Counting the line with "- **Rows scanned" as the last one, copy out the lines of the data exactly from the first onward.
+ + +
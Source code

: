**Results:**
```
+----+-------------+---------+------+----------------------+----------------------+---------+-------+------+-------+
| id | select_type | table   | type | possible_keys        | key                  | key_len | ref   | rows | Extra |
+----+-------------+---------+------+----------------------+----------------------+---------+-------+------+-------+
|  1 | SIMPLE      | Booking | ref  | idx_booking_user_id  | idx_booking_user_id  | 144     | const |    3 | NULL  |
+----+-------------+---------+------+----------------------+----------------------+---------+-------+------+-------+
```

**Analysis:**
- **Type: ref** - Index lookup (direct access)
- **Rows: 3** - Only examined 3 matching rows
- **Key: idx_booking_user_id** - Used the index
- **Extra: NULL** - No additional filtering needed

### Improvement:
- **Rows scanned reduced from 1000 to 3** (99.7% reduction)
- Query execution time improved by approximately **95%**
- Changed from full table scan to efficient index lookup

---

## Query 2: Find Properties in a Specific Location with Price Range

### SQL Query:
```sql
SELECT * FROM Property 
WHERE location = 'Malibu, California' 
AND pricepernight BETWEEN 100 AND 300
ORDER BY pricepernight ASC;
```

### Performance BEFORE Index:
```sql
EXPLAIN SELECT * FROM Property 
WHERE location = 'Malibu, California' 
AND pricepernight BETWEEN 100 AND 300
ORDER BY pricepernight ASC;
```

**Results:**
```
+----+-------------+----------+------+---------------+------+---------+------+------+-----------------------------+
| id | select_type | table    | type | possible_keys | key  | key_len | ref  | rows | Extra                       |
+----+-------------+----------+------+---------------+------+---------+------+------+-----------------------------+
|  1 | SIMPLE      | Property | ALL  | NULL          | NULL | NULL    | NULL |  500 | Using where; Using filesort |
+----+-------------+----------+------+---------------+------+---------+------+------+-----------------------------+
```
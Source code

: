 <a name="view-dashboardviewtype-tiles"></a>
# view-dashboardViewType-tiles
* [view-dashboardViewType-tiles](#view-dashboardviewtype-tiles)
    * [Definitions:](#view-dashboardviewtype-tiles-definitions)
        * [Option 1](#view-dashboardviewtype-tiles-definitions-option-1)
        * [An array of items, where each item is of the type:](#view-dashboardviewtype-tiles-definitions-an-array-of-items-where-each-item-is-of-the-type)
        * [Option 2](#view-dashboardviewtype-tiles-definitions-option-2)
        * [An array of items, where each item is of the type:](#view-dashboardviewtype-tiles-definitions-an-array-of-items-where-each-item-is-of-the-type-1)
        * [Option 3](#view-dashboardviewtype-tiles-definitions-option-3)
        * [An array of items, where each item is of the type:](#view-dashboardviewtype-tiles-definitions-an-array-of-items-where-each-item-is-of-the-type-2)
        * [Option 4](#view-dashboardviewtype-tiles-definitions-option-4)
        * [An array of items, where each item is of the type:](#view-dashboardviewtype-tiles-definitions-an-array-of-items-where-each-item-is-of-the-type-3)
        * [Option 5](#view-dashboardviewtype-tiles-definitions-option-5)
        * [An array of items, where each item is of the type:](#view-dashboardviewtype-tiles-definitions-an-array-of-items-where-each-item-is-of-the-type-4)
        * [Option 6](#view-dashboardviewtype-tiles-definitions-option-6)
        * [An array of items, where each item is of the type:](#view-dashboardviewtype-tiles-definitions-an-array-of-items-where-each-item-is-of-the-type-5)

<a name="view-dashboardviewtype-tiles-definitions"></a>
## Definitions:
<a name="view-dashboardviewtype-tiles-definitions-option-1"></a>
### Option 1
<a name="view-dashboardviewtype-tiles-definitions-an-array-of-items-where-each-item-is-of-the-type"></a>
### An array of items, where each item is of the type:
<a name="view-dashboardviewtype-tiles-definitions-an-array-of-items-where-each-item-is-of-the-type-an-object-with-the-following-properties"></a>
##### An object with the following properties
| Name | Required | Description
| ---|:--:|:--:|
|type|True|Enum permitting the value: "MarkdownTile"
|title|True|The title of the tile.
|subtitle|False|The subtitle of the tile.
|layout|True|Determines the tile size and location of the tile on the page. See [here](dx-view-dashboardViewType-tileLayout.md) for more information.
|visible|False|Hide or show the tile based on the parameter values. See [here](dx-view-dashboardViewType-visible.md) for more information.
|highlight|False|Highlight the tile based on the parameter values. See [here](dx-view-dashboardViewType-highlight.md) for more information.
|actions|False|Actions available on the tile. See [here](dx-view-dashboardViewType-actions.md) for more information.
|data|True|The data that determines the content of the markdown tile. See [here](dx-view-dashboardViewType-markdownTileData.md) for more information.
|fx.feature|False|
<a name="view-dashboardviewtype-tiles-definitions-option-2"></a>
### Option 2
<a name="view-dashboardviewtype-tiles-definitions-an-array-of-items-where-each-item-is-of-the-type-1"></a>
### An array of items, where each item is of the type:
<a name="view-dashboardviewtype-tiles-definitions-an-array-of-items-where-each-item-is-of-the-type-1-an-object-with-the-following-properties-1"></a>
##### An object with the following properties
+ + +
ANSWER AREA =
Source code

:**Results:**
```
+----+-------------+---------+------+----------------------+----------------------+---------+-------+------+-------+
| id | select_type | table   | type | possible_keys        | key                  | key_len | ref   | rows | Extra |
+----+-------------+---------+------+----------------------+----------------------+---------+-------+------+-------+
|  1 | SIMPLE      | Booking | ref  | idx_booking_user_id  | idx_booking_user_id  | 144     | const |    3 | NULL  |
+----+-------------+---------+------+----------------------+----------------------+---------+-------+------+-------+
```

**Analysis:**
- **Type: ref** - Index lookup (direct access)
- **Rows: 3** - Only examined 3 matching rows
- **Key: idx_booking_user_id** - Used the index
- **Extra: NULL** - No additional filtering needed

### Improvement:
- **Rows scanned reduced from 1000 to 3** (99.7% reduction)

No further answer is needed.